Now, Muilenburg said, “the leaders of all three of our business...all have depth of understanding of services.”
Muilenburg said the new division headed by Deal would combine about 20,000 employees from the customer services groups within the company’s existing commercial airplanes and defense, space and security businesses. It will have a small headquarters near Dallas, but most of the work will remain where it is, he added.
Since Muilenburg took over as CEO in July 2015, Boeing has been steadily building up its services business, moves that have irked some of its partners.
Earlier this year it ended an agreement with one of its largest suppliers, Spirit AeroSystems Holdings Inc (SPR.N), effectively taking away manufacturing of profitable spare parts used in aircraft repairs.

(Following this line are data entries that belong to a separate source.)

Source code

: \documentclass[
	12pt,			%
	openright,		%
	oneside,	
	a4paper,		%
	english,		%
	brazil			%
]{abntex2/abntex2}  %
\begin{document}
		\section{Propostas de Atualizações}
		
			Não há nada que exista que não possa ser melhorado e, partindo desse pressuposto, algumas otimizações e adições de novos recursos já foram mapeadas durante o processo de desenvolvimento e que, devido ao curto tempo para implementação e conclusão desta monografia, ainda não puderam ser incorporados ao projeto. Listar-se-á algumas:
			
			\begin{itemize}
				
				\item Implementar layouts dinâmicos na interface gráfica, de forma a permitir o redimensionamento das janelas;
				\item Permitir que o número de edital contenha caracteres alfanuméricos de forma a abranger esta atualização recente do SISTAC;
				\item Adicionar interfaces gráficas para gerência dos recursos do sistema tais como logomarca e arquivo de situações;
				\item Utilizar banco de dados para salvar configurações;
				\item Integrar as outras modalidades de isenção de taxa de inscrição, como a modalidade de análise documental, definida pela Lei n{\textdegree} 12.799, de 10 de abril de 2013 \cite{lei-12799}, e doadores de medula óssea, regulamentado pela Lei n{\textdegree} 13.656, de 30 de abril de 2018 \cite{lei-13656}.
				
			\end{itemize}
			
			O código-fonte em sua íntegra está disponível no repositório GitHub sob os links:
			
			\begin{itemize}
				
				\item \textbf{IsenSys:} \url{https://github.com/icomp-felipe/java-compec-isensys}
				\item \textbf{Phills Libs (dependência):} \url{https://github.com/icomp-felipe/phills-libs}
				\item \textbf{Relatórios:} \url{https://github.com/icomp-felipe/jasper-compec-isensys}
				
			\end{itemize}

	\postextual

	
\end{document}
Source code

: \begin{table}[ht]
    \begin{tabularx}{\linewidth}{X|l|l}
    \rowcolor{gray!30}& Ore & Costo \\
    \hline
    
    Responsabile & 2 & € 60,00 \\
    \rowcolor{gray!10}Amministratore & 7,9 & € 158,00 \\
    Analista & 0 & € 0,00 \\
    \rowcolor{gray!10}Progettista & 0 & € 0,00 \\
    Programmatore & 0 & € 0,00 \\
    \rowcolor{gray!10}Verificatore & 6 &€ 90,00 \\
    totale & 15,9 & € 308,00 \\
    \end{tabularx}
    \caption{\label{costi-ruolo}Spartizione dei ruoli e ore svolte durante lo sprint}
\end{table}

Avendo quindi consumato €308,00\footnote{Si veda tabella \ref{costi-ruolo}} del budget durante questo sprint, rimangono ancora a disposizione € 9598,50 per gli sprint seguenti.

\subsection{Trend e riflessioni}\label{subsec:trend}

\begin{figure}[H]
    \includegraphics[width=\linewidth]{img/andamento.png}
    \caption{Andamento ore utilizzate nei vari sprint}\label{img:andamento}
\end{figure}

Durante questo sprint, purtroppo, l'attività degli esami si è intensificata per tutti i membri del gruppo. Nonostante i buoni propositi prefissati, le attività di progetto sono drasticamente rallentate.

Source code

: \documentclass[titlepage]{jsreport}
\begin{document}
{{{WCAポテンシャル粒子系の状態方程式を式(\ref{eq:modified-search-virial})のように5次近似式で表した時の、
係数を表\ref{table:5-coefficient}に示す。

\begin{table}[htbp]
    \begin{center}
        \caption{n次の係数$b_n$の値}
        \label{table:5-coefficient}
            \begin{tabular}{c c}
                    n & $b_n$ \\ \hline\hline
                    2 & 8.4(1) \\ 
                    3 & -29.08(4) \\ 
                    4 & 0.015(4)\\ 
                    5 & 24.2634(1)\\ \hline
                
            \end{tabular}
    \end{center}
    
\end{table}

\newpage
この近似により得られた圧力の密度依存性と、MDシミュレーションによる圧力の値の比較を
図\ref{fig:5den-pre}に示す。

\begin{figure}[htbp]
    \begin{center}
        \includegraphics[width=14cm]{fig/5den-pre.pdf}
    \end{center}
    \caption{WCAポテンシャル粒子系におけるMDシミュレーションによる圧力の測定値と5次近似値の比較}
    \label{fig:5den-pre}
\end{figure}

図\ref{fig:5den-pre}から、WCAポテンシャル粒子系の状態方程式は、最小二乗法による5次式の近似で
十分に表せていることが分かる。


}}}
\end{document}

It also began bringing some parts production in-house to gain control over repairs, and sifting its databases to help airlines predict when planes will need service.
Engine repairs make up nearly half of the service market, but those are largely beyond the reach of Boeing or Airbus. Engine makers such as GE and Pratt & Whitney (UTX.N) locked up their aftermarket more than a decade ago.
Still Boeing’s aftermarket sales growth is outpacing the 4.5 percent growth of the broad aftermarket, Dennis Floyd, vice president of services strategy and business development at Boeing, told Reuters recently.
“That means we’re taking market share,” he said.